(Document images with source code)

====================

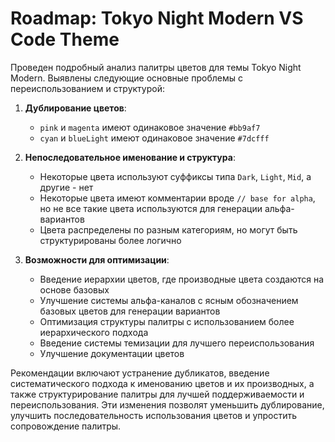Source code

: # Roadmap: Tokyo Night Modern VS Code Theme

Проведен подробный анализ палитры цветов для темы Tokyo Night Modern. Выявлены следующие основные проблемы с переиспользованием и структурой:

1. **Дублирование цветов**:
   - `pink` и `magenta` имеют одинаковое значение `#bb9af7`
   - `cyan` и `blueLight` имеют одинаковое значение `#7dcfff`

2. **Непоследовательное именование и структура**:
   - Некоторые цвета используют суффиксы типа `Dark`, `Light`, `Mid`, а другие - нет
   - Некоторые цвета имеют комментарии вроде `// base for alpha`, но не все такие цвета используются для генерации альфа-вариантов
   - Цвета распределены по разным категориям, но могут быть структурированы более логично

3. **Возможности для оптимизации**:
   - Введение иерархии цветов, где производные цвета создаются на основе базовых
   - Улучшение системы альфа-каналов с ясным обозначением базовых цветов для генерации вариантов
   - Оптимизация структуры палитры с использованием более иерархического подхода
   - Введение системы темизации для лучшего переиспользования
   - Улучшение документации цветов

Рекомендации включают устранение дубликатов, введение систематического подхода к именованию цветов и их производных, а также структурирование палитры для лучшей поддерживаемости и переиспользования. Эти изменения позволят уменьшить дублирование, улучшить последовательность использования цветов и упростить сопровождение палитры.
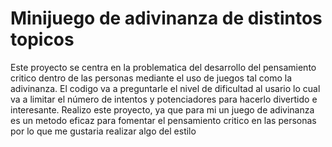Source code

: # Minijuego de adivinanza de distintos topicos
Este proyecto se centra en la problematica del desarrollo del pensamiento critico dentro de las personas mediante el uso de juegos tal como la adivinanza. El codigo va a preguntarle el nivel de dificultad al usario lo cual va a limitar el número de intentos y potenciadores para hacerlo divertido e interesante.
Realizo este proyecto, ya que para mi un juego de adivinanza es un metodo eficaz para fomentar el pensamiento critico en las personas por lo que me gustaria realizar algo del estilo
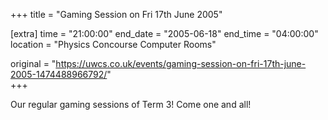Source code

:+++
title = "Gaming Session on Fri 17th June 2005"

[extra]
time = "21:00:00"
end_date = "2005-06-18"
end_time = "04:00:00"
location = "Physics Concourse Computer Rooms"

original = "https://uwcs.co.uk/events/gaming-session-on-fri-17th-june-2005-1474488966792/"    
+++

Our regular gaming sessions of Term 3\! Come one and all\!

====================

» **What to do**
Copy each line above that contains the word "системы".

» **Solution for this task**
   - Улучшение системы альфа-каналов с ясным обозначением базовых цветов для генерации вариантов
   - Введение системы темизации для лучшего переиспользования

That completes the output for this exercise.